Directions:
Find and return every line of the data that contains the word "game".

Record set:
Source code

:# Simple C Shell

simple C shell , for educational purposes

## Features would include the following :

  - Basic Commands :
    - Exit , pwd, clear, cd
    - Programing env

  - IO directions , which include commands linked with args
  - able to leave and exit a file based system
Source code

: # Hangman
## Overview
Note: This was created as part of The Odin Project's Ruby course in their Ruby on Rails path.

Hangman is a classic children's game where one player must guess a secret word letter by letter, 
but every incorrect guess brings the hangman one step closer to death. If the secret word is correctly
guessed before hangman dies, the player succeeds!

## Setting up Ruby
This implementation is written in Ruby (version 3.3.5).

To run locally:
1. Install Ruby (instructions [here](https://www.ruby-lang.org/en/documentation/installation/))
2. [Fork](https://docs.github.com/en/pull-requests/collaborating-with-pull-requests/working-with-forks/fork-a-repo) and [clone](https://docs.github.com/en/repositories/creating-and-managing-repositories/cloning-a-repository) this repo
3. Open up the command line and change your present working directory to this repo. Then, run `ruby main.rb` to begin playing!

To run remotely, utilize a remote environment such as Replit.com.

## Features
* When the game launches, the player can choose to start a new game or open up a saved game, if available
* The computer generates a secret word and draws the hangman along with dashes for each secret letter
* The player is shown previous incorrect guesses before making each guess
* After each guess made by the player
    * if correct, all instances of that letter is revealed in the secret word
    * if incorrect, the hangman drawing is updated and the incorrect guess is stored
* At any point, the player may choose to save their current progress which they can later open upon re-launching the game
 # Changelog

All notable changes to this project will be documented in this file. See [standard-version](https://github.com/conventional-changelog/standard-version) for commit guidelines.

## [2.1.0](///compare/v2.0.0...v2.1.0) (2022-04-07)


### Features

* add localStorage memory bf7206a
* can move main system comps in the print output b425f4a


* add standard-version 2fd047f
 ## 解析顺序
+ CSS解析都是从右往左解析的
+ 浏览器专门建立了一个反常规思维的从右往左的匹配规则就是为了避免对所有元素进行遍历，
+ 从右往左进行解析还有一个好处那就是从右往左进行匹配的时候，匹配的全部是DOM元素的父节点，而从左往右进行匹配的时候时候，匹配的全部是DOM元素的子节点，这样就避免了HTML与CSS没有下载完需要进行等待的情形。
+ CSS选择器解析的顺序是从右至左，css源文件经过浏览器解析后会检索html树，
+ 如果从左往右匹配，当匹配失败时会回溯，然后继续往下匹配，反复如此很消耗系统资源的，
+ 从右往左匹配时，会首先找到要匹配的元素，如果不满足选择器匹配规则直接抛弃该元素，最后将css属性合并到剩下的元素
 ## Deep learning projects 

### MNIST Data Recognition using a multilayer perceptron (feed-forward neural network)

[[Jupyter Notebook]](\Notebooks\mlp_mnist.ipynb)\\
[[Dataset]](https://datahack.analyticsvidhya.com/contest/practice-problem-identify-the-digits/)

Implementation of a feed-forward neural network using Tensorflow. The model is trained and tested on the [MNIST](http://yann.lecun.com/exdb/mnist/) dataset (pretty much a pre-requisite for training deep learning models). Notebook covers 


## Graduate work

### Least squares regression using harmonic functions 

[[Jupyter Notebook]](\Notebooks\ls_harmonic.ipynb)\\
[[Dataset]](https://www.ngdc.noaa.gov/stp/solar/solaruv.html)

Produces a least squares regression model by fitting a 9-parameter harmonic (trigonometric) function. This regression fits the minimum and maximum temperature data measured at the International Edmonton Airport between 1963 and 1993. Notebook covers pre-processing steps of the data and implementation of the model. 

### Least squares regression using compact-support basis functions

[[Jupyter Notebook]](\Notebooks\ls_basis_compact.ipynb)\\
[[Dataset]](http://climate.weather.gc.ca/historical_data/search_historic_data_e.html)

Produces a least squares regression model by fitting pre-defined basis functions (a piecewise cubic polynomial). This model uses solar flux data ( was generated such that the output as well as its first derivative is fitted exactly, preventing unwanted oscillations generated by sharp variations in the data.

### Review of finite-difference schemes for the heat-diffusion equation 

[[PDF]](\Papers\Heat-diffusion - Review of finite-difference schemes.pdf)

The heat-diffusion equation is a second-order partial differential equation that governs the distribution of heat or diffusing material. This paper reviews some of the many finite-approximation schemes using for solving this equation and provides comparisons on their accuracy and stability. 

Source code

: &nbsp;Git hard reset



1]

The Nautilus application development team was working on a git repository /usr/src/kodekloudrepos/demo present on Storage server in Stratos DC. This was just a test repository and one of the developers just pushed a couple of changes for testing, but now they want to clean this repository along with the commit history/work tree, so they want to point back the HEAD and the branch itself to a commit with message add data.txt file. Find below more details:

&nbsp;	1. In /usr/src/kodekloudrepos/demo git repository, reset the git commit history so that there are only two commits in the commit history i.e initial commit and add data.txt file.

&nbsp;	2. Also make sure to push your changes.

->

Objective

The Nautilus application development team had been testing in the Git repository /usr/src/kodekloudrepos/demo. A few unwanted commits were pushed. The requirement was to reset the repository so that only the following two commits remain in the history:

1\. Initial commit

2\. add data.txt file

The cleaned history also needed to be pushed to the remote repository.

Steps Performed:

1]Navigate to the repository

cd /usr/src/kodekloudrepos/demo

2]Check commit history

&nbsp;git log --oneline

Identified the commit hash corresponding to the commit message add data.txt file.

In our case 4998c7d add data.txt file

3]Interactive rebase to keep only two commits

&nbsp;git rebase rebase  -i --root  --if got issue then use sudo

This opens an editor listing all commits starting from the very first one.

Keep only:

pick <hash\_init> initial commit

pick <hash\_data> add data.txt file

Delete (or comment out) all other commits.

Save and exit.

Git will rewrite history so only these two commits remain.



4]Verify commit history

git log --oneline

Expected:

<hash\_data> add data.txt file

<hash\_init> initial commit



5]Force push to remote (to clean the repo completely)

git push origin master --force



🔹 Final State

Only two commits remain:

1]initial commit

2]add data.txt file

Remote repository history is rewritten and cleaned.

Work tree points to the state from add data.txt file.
---
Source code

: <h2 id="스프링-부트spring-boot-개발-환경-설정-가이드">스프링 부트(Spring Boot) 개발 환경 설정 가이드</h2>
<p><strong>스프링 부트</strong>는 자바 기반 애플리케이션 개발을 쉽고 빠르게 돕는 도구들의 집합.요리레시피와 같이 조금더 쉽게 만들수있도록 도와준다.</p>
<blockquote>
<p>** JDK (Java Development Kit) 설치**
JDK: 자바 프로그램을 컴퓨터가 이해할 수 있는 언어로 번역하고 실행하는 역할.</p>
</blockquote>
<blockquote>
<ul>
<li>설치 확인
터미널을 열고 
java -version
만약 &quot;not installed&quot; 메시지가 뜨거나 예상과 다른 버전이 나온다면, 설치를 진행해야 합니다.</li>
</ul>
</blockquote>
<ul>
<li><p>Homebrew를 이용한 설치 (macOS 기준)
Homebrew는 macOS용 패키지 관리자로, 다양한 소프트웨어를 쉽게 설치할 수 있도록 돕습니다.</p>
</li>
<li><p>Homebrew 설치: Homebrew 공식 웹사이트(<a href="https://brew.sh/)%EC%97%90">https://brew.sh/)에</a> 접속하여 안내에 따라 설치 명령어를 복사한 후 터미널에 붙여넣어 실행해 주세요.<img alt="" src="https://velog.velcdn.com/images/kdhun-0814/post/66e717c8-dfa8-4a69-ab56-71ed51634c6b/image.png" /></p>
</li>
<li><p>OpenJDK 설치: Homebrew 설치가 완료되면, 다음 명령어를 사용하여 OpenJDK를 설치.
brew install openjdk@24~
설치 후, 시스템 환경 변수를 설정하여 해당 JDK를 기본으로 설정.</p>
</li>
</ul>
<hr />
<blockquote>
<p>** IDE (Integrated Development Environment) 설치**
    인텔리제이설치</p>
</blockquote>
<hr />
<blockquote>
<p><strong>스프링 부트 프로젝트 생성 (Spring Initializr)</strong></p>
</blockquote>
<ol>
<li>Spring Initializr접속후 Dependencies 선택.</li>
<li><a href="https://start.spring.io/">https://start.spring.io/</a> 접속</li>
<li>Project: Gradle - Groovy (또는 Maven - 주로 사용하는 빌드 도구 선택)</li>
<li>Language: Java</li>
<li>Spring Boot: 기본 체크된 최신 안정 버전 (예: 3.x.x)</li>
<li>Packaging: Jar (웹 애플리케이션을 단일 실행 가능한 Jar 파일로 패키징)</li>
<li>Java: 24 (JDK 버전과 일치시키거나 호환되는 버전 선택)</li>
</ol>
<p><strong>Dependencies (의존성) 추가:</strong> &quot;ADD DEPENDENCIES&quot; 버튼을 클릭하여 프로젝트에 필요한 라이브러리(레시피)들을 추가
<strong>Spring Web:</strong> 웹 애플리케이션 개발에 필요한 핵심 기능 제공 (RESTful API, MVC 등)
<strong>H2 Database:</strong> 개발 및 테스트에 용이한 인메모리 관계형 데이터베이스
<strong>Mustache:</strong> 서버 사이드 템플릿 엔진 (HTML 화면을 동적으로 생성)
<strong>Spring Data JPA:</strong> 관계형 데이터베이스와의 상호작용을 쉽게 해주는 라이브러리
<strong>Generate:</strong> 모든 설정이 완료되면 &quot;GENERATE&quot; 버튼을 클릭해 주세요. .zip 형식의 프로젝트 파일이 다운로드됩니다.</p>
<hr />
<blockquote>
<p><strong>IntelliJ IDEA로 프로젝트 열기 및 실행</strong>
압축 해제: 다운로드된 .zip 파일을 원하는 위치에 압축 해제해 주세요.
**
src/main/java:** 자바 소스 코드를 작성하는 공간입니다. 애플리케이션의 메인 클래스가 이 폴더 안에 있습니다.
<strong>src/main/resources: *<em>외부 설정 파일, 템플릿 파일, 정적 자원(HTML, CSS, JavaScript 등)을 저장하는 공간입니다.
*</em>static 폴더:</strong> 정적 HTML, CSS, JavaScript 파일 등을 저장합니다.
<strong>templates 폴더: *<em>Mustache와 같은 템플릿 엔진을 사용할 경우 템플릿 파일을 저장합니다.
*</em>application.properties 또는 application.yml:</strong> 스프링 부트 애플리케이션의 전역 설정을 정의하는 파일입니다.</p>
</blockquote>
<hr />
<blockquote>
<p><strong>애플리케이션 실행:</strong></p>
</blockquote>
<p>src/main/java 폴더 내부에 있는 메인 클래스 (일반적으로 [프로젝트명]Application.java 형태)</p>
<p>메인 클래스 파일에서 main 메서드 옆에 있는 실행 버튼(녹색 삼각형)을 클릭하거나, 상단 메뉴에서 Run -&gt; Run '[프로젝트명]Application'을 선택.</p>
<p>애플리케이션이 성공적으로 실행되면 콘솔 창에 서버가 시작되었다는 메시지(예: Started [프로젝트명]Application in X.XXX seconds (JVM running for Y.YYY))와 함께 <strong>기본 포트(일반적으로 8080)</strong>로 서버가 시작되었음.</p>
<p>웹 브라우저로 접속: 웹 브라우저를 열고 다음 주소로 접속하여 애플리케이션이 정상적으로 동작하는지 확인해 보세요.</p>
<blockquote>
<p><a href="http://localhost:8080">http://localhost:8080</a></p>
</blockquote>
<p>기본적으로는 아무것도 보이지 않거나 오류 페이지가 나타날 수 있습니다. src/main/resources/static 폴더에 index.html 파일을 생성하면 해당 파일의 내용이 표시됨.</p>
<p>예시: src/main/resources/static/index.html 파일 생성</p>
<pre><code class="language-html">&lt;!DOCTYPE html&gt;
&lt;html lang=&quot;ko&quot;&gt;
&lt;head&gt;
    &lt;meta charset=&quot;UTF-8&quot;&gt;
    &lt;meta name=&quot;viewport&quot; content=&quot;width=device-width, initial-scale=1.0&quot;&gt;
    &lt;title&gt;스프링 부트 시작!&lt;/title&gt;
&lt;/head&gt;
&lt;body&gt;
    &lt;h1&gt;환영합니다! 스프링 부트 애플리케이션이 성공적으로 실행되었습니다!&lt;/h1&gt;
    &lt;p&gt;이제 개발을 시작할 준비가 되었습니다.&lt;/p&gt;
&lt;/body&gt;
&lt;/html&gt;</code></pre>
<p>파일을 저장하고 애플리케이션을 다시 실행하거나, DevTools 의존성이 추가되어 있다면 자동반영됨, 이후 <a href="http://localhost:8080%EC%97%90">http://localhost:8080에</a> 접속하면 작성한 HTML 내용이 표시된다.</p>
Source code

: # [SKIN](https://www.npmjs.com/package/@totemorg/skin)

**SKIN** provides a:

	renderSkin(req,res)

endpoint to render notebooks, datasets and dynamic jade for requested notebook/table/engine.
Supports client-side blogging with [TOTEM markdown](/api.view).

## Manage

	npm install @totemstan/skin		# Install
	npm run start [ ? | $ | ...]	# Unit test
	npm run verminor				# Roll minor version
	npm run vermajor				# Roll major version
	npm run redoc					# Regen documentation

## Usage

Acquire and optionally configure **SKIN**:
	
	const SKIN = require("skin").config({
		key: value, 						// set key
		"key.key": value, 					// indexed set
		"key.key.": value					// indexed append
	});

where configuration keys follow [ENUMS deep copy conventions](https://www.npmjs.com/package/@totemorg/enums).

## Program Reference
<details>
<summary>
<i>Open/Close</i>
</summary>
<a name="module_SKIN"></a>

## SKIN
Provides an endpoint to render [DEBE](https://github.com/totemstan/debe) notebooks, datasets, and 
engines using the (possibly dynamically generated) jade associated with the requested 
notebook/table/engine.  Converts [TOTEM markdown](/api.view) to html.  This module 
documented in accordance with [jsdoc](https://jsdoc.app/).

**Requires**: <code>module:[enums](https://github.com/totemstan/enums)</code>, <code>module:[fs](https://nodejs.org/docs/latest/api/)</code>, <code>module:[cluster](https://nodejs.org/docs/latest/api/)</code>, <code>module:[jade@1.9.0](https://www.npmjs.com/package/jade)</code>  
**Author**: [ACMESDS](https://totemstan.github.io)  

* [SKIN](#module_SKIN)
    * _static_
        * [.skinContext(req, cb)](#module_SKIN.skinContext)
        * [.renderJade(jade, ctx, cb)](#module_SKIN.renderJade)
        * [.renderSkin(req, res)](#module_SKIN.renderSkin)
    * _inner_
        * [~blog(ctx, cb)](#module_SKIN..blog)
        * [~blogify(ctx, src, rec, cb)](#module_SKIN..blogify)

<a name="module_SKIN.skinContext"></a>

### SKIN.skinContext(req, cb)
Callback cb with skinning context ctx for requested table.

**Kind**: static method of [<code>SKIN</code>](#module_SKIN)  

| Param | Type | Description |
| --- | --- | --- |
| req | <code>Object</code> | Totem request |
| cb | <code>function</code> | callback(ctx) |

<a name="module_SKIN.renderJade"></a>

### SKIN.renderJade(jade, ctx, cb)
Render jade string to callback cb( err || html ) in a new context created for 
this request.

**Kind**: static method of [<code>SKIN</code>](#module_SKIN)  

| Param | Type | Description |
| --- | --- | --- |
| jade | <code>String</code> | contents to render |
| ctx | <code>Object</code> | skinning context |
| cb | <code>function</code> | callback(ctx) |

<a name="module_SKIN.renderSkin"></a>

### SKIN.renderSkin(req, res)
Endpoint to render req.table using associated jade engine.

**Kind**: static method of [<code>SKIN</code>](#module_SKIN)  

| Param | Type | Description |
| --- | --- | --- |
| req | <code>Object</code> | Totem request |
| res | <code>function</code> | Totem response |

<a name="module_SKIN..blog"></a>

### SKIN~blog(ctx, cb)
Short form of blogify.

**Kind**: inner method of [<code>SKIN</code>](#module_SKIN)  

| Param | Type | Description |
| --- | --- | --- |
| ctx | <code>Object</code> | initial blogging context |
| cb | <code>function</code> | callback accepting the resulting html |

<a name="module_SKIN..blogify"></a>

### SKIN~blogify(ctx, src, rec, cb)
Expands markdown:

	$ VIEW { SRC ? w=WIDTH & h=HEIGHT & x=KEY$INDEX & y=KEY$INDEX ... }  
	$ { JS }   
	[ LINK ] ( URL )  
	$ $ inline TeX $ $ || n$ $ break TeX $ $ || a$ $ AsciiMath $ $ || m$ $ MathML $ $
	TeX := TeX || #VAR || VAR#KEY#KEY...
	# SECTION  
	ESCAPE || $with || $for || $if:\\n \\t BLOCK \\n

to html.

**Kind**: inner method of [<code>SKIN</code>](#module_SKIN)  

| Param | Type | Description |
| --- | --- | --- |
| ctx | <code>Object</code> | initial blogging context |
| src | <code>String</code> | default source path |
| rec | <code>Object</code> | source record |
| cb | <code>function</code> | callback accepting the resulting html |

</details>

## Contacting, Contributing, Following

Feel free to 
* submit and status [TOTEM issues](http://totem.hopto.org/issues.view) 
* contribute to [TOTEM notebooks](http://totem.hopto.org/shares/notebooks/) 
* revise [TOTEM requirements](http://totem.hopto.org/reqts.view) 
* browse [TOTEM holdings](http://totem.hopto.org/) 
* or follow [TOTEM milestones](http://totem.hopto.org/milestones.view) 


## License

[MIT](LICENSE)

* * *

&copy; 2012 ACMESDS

Output below:
Hangman is a classic children's game where one player must guess a secret word letter by letter, 
* When the game launches, the player can choose to start a new game or open up a saved game, if available
* At any point, the player may choose to save their current progress which they can later open upon re-launching the game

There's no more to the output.